Select “RPM” on the next screen and press the arrow.
Select “Greater Than” on the next screen and press the arrow.
13
Select “A Value” on the next screen and press the arrow.
On the following screen, select an RPM value that will indicate engine running. This value
should be lower than the normal engine running speed and higher than the RPM defined as
the “run” signal in page 9.
The next screen will ask if you want to “Edit Another?” Select “yes” and press the arrow.
Select “Compare 2” on the next screen and press the arrow.
Select “RPM” on the next screen and press the arrow.
Select “Less Than” on the next screen and press the arrow.
Select “A Value” on the next screen and press the arrow.
On the following screen, select an RPM value that will indicate the engine stopping. This
value should be lower than the RPM selected above.
The next screen will ask if you want to “Edit Another?” Select “no” and press the arrow.
Press the arrow (3) more times until the screen appears as “Enter ON Delay.” Enter this
number as the time delay (in seconds) following engine start when you would like to log the
catalyst differential pressure. The maximum value configurable is 3600 seconds (60 minutes.)

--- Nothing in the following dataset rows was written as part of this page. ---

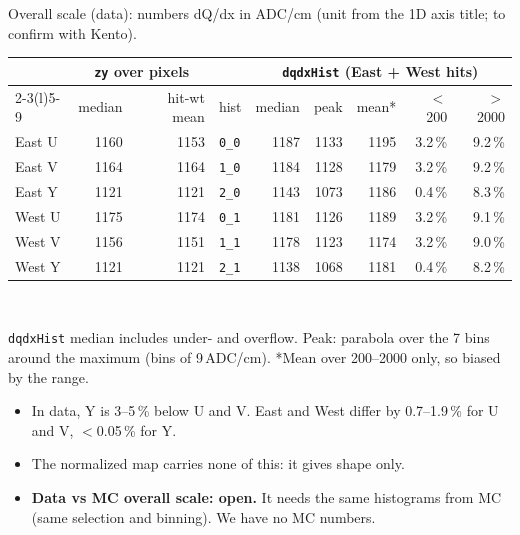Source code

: \documentclass[aspectratio=169,10pt]{beamer}
\newcommand{\open}[1]{\textcolor{open}{\textbf{#1}}}
\newcommand{\code}[1]{\texttt{#1}}
\begin{document}
\begin{frame}{Overall scale (data): numbers}
dQ/dx in ADC/cm (unit from the 1D axis title; to confirm with Kento).\\[2mm]
\centering
\begin{tabular}{@{}lrr@{\hspace{8mm}}lrrrrr@{}}
\toprule
 & \multicolumn{2}{c}{\code{zy} over pixels} & & \multicolumn{5}{c}{\code{dqdxHist} (East + West hits)} \\
\cmidrule(r){2-3}\cmidrule(l){5-9}
 & median & hit-wt mean & hist & median & peak & mean* & $<$200 & $>$2000 \\
\midrule
East U & 1160 & 1153 & \code{0\_0} & 1187 & 1133 & 1195 & 3.2\,\% & 9.2\,\% \\
East V & 1164 & 1164 & \code{1\_0} & 1184 & 1128 & 1179 & 3.2\,\% & 9.2\,\% \\
East Y & 1121 & 1121 & \code{2\_0} & 1143 & 1073 & 1186 & 0.4\,\% & 8.3\,\% \\
West U & 1175 & 1174 & \code{0\_1} & 1181 & 1126 & 1189 & 3.2\,\% & 9.1\,\% \\
West V & 1156 & 1151 & \code{1\_1} & 1178 & 1123 & 1174 & 3.2\,\% & 9.0\,\% \\
West Y & 1121 & 1121 & \code{2\_1} & 1138 & 1068 & 1181 & 0.4\,\% & 8.2\,\% \\
\bottomrule
\end{tabular}\\[1mm]
\raggedright\footnotesize
\code{dqdxHist} median includes under- and overflow. Peak: parabola over the 7 bins around the maximum (bins of 9\,ADC/cm). *Mean over 200--2000 only, so biased by the range.\\[3mm]
\small
\begin{itemize}
\item In data, Y is 3--5\,\% below U and V. East and West differ by 0.7--1.9\,\% for U and V, $<$0.05\,\% for Y.
\item The normalized map carries none of this: it gives shape only.
\item \open{Data vs MC overall scale: open.} It needs the same histograms from MC (same selection and binning). We have no MC numbers.
\end{itemize}
\end{frame}
\end{document}
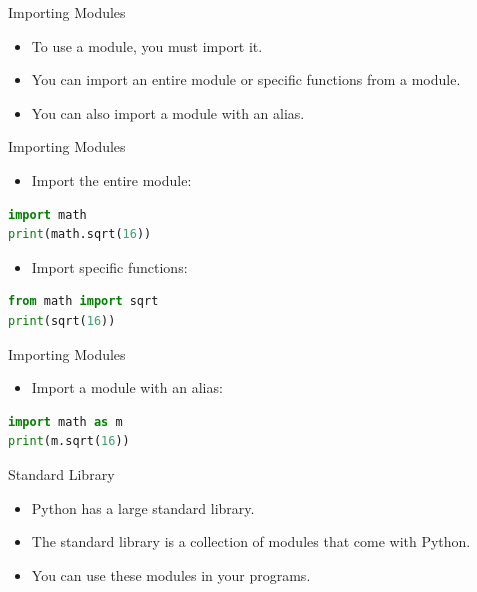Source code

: \begin{frame}{Importing Modules}
    \begin{itemize}
        \item To use a module, you must import it.
        \item You can import an entire module or specific functions from a module.
        \item You can also import a module with an alias.
    \end{itemize}
\end{frame} 


\begin{frame}[fragile]{Importing Modules}
    \begin{itemize}
        \item Import the entire module:
    \end{itemize}

    \begin{lstlisting}[language=Python]
import math
print(math.sqrt(16))
    \end{lstlisting}

    \begin{itemize}
        \item Import specific functions:
    \end{itemize}

    \begin{lstlisting}[language=Python]
from math import sqrt
print(sqrt(16))
    \end{lstlisting}
\end{frame}     


\begin{frame}[fragile]{Importing Modules}
    \begin{itemize}
        \item Import a module with an alias:
    \end{itemize}

    \begin{lstlisting}[language=Python]
import math as m        
print(m.sqrt(16))
    \end{lstlisting}
\end{frame}

\begin{frame}{Standard Library}
    \begin{itemize}
        \item Python has a large standard library.
        \item The standard library is a collection of modules that come with Python.
        \item You can use these modules in your programs.
    \end{itemize}
\end{frame}

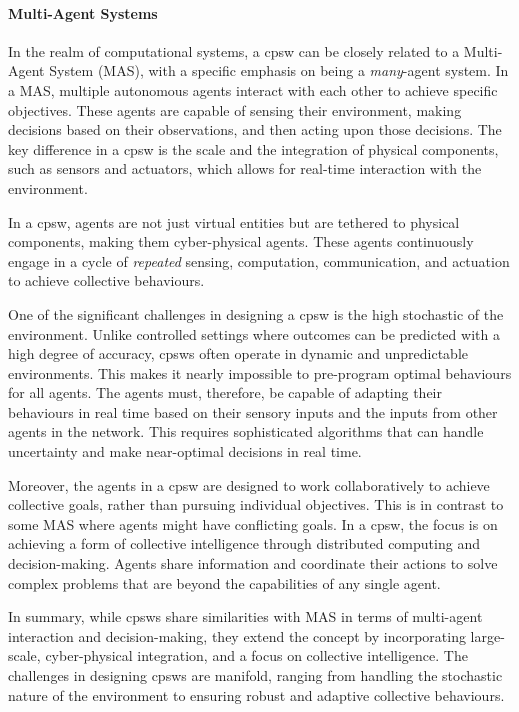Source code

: \paragraph*{Multi-Agent Systems}
In the realm of computational systems, a \ac{cpsw} can be closely related to a Multi-Agent System (MAS), 
 with a specific emphasis on being a \emph{many}-agent system. 
 In a MAS, multiple autonomous agents interact with each other to achieve specific objectives. 
 These agents are capable of sensing their environment, making decisions based on their observations, and then acting upon those decisions. 
 The key difference in a \ac{cpsw} is the scale and the integration of physical components, such as sensors and actuators, which allows for real-time interaction with the environment.

In a \ac{cpsw}, agents are not just virtual entities but are tethered to physical components, making them cyber-physical agents. 
 These agents continuously engage in a cycle of \emph{repeated} sensing, computation, communication, and actuation to achieve collective behaviours. 

One of the significant challenges in designing a \ac{cpsw} is the high stochastic of the environment. 
 Unlike controlled settings where outcomes can be predicted with a high degree of accuracy, \acp{cpsw} often operate in dynamic and unpredictable environments. 
 This makes it nearly impossible to pre-program optimal behaviours for all agents. 
 The agents must, therefore, be capable of adapting their behaviours in real time based on their sensory inputs and the inputs from other agents in the network. 
 This requires sophisticated algorithms that can handle uncertainty and make near-optimal decisions in real time.

Moreover, the agents in a \ac{cpsw} are designed to work collaboratively to achieve collective goals, 
 rather than pursuing individual objectives. 
 This is in contrast to some MAS where agents might have conflicting goals. 
 In a \ac{cpsw}, the focus is on achieving a form of collective intelligence through distributed computing and decision-making. 
 Agents share information and coordinate their actions to solve complex problems that are beyond the capabilities of any single agent.

In summary, while \acp{cpsw} share similarities with MAS in terms of multi-agent interaction and decision-making, they extend the concept by incorporating large-scale, cyber-physical integration, and a focus on collective intelligence. 
 The challenges in designing \acp{cpsw} are manifold, ranging from handling the stochastic nature of the environment to ensuring robust and adaptive collective behaviours.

After entering the time delay, press arrow.
The next screen allows you to define an “Off” condition. Select “Yes” and press the arrow.
Select “Compare 2” on the next screen and press the arrow.
The next screen will ask if you want to “Edit Another?” Select “no” and press the arrow.
The next screen appears as “Enter OFF Delay.” Enter this number as the time delay (in
seconds) following engine stop when you would like to stop logging data. The maximum
value configurable is 3600 seconds (60 minutes) but this would normally be set to 0 seconds.
After entering the time delay, press arrow.
The next screen named “Input To Log” allows the user to select which parameter to log.
Using the up / down arrows, select the input that is defined as the catalyst differential
pressure. Press arrow.
The next screen named “Log Frequency” allows the configuration of how often (in minutes)
the value is to be logged. Entering 0 minutes will allow only (1) data log event following the
start delay. If you wanted to continuously log the differential pressure, you would select the
frequency in minutes between data logs. Selecting escape will return to the “Log
Frequency” screen.
Press the arrow and then select “Yes” to save the changes.
14
Pressing the escape key two times will escape to the normal monitoring mode.
“System”
“Display defaults” allows the selection of either single channel (absolute) or differential value
display. Note that regardless of this setting, pressing the right or left arrow during normal
operation will display the alternate display type.
“Digital output” allows the configuration of the solid state relay alarm outputs as either
“Normally Open” or “Normally Closed”
“EPA enable” is used to enable a 4-hour rolling average calculation (RICE NESHAP
requirement) of the catalyst inlet temperature. Select whichever channel is configured to
monitor the catalyst inlet temperature. Once this is enabled, the inlet temperature will be
displayed as a 4-hour rolling average value. Specifically, the instantaneous values will be
averaged into 1-hour averages which will then be used to calculate the 4-hour average. The
4-hour average will also be continuously logged at 15 minute intervals as long as the monitor
is receiving an engine run signal. If the engine does not run for a full 4 hours, then the
averaged data from the previous engine run will be used to calculate the next run time. An
example of the logging process is on page 18.
“Set date and time” is self-explanatory but is important for proper date / time stamps for both
alarm logs and data logging.
IMPORTANT NOTICE REGARDING CORRECT DATE / TIME SETTING:
The correct date / time is imperative for proper data logging.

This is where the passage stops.